--- Data to process Enclosed Below ---
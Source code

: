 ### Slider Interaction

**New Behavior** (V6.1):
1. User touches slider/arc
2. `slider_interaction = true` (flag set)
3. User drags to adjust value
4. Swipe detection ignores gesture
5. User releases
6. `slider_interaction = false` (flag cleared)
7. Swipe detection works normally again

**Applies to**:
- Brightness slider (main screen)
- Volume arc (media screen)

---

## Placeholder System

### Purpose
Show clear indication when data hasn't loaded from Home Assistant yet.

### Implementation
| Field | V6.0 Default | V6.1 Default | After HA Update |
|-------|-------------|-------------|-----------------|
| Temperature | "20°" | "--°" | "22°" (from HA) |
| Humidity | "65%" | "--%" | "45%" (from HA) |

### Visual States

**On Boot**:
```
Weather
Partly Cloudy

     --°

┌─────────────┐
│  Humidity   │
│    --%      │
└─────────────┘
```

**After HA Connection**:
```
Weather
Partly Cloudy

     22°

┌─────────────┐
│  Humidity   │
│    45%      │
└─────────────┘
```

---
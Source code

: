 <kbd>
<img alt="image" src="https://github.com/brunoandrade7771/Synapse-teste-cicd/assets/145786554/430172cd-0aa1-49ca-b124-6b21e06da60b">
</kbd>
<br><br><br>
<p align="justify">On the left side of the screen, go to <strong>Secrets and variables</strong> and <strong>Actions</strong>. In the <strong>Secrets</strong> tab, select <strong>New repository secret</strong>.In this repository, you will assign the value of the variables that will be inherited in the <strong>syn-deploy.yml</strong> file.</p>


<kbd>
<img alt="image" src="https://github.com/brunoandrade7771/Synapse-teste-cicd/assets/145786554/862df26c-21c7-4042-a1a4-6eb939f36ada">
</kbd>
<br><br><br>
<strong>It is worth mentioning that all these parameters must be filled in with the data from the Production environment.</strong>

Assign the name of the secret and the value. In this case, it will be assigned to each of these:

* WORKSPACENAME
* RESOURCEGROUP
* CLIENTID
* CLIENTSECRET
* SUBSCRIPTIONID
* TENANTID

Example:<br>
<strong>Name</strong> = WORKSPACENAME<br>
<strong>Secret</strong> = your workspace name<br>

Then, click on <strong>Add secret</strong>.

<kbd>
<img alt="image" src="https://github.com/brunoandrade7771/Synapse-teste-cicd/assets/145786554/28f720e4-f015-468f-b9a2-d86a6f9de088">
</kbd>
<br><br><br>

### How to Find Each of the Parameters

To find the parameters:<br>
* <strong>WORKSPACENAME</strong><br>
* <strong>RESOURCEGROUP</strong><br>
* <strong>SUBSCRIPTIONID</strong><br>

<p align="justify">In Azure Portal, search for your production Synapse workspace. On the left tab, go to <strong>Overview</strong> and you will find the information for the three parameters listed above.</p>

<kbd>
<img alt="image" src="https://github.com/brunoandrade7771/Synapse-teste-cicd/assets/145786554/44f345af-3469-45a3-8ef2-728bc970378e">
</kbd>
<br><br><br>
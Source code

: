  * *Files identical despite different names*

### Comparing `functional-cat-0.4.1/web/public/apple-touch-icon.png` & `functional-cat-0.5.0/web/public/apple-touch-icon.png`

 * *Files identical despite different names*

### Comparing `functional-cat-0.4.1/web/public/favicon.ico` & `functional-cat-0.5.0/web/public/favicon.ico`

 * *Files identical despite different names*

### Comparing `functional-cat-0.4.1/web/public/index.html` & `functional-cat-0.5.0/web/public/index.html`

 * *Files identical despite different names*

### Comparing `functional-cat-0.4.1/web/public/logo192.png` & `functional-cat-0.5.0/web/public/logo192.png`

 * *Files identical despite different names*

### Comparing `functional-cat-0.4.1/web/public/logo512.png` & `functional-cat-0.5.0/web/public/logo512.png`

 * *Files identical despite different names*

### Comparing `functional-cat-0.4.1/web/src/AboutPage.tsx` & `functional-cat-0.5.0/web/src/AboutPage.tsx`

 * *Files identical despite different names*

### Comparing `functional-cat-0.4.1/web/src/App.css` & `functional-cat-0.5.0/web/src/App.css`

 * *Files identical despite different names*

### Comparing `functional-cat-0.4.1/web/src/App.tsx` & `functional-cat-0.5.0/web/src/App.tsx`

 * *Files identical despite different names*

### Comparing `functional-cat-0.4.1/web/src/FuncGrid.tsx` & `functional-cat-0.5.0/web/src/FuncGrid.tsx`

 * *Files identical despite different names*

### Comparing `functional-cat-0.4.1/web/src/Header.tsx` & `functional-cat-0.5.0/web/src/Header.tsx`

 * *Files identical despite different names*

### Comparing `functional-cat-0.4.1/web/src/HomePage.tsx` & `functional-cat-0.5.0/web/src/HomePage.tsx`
--- End of Enclosed Data to process ---
Work request: Report each line of the material above where the word "After" appears.

Your solution:
| Field | V6.0 Default | V6.1 Default | After HA Update |
**After HA Connection**:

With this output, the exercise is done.